Data provided:
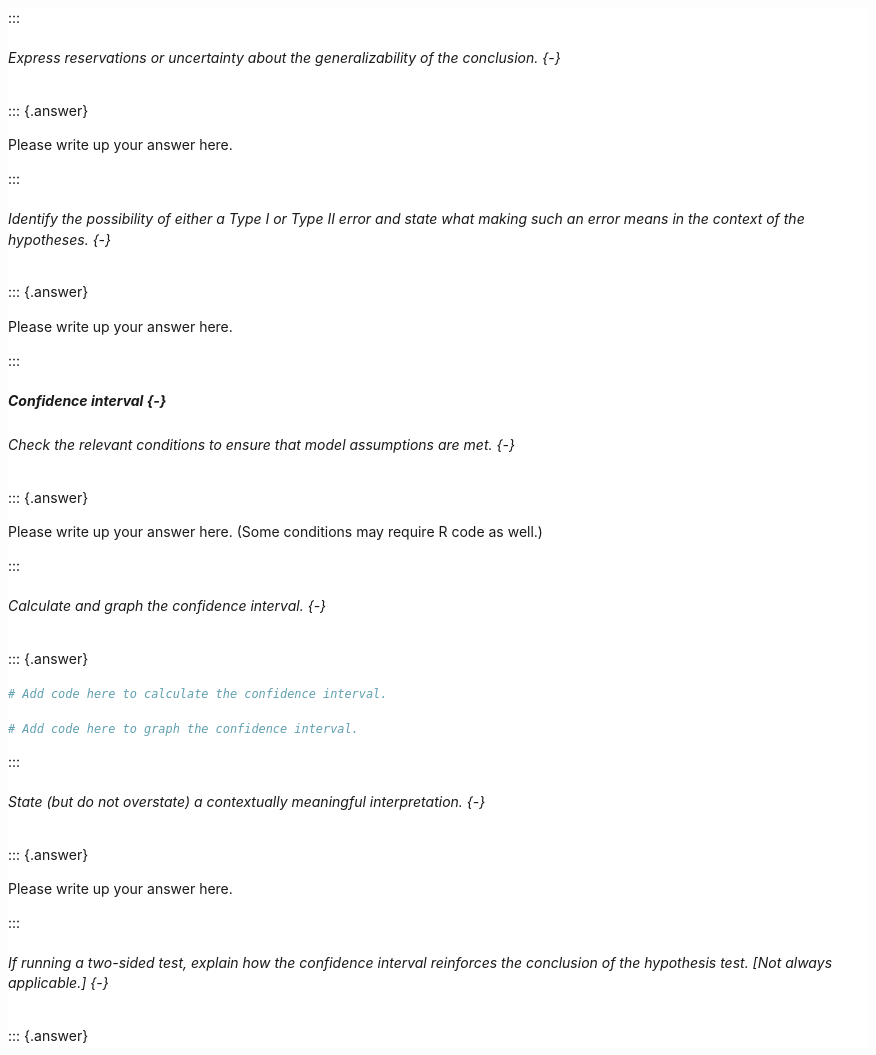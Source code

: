 :::

###### Express reservations or uncertainty about the generalizability of the conclusion. {-}

::: {.answer}

Please write up your answer here.

:::

###### Identify the possibility of either a Type I or Type II error and state what making such an error means in the context of the hypotheses. {-}

::: {.answer}

Please write up your answer here.

:::

##### Confidence interval {-}

###### Check the relevant conditions to ensure that model assumptions are met. {-}

::: {.answer}

Please write up your answer here. (Some conditions may require R code as well.)

:::

###### Calculate and graph the confidence interval. {-}

::: {.answer}


```r
# Add code here to calculate the confidence interval.
```


```r
# Add code here to graph the confidence interval.
```

:::

###### State (but do not overstate) a contextually meaningful interpretation. {-}

::: {.answer}

Please write up your answer here.

:::

###### If running a two-sided test, explain how the confidence interval reinforces the conclusion of the hypothesis test. [Not always applicable.] {-}

::: {.answer}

Requirement: What lines of the material above contain "interval"? Return each of them.

Your solution:
##### Confidence interval {-}
###### Calculate and graph the confidence interval. {-}
# Add code here to calculate the confidence interval.
# Add code here to graph the confidence interval.
###### If running a two-sided test, explain how the confidence interval reinforces the conclusion of the hypothesis test. [Not always applicable.] {-}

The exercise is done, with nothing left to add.